● Input data:
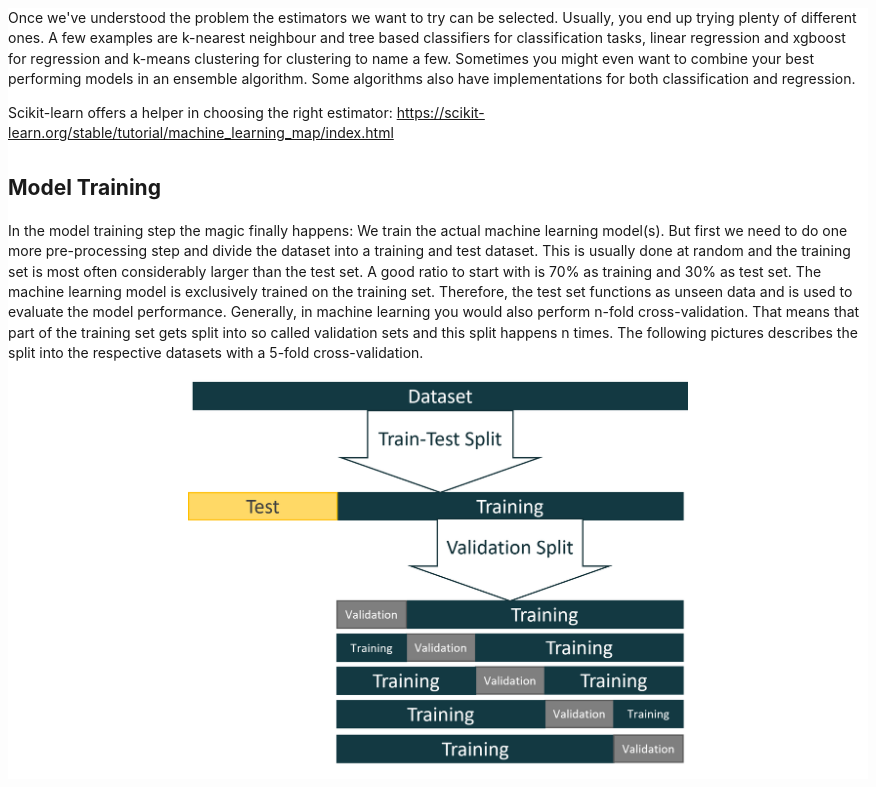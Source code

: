 Once we've understood the problem the estimators we want to try can be selected. Usually, you end up trying plenty of different ones. A few examples are k-nearest neighbour and tree based classifiers for classification tasks, linear regression and xgboost for regression and k-means clustering for clustering to name a few. Sometimes you might even want to combine your best performing models in an ensemble algorithm. Some algorithms also have implementations for both classification and regression. 

Scikit-learn offers a helper in choosing the right estimator: https://scikit-learn.org/stable/tutorial/machine_learning_map/index.html 

## Model Training
In the model training step the magic finally happens: We train the actual machine learning model(s). But first we need to do one more pre-processing step and divide the dataset into a training and test dataset. This is usually done at random and the training set is most often considerably larger than the test set. A good ratio to start with is 70% as training and 30% as test set. The machine learning model is exclusively trained on the training set. Therefore, the test set functions as unseen data and is used to evaluate the model performance. 
Generally, in machine learning you would also perform n-fold cross-validation. That means that part of the training set gets split into so called validation sets and this split happens n times. The following pictures describes the split into the respective datasets with a 5-fold cross-validation. 

<p align="center">
<img src="pictures/Dataset_Split.png" width="500">
</p>
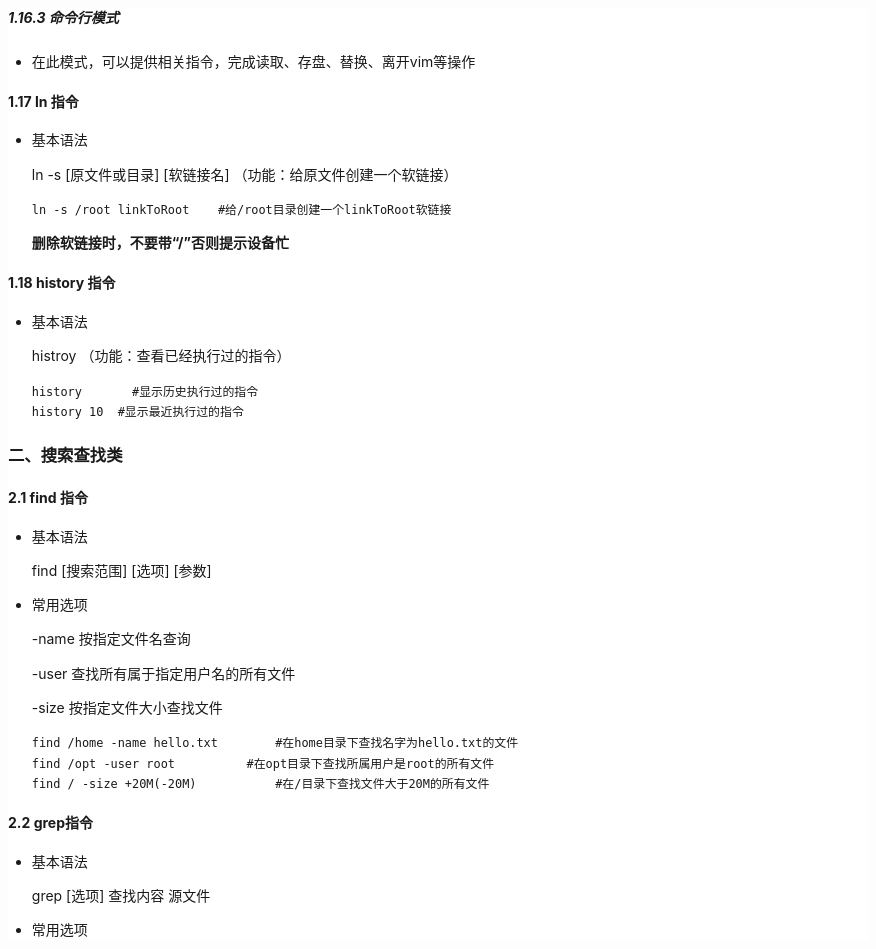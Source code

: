 ##### 1.16.3 命令行模式

- 在此模式，可以提供相关指令，完成读取、存盘、替换、离开vim等操作



#### 1.17 ln 指令

- 基本语法

  ln -s  [原文件或目录] [软链接名]	（功能：给原文件创建一个软链接）

  ```shell
  ln -s /root linkToRoot	#给/root目录创建一个linkToRoot软链接
  ```

  **删除软链接时，不要带“/”否则提示设备忙**



#### 1.18 history 指令

- 基本语法

  histroy	（功能：查看已经执行过的指令）

  ```shell
  history		#显示历史执行过的指令
  history 10  #显示最近执行过的指令
  ```



### 二、搜索查找类

#### 2.1 find 指令

- 基本语法

  find  [搜索范围]  [选项]  [参数]

- 常用选项

  -name	按指定文件名查询

  -user	查找所有属于指定用户名的所有文件

  -size	按指定文件大小查找文件

  ```shell
  find /home -name hello.txt 		#在home目录下查找名字为hello.txt的文件
  find /opt -user root			#在opt目录下查找所属用户是root的所有文件
  find / -size +20M(-20M)			#在/目录下查找文件大于20M的所有文件
  ```

  

#### 2.2 grep指令

- 基本语法

  grep [选项] 查找内容 源文件

- 常用选项
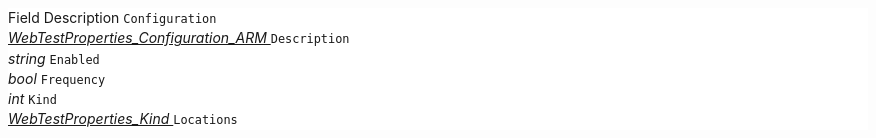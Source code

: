 <thead>
<tr>
<th>Field</th>
<th>Description</th>
</tr>
</thead>
<tbody>
<tr>
<td>
<code>Configuration</code><br/>
<em>
<a href="#insights.azure.com/v1beta20180501preview.WebTestProperties_Configuration_ARM">
WebTestProperties_Configuration_ARM
</a>
</em>
</td>
<td>
</td>
</tr>
<tr>
<td>
<code>Description</code><br/>
<em>
string
</em>
</td>
<td>
</td>
</tr>
<tr>
<td>
<code>Enabled</code><br/>
<em>
bool
</em>
</td>
<td>
</td>
</tr>
<tr>
<td>
<code>Frequency</code><br/>
<em>
int
</em>
</td>
<td>
</td>
</tr>
<tr>
<td>
<code>Kind</code><br/>
<em>
<a href="#insights.azure.com/v1beta20180501preview.WebTestProperties_Kind">
WebTestProperties_Kind
</a>
</em>
</td>
<td>
</td>
</tr>
<tr>
<td>
<code>Locations</code><br/>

● Task goal:
Every line from the top of the material above through the line with "## Model Training" should be duplicated exactly, please; leave out the pictures.

● Solution for this problem:
Source code

: Once we've understood the problem the estimators we want to try can be selected. Usually, you end up trying plenty of different ones. A few examples are k-nearest neighbour and tree based classifiers for classification tasks, linear regression and xgboost for regression and k-means clustering for clustering to name a few. Sometimes you might even want to combine your best performing models in an ensemble algorithm. Some algorithms also have implementations for both classification and regression. 

Scikit-learn offers a helper in choosing the right estimator: https://scikit-learn.org/stable/tutorial/machine_learning_map/index.html 

## Model Training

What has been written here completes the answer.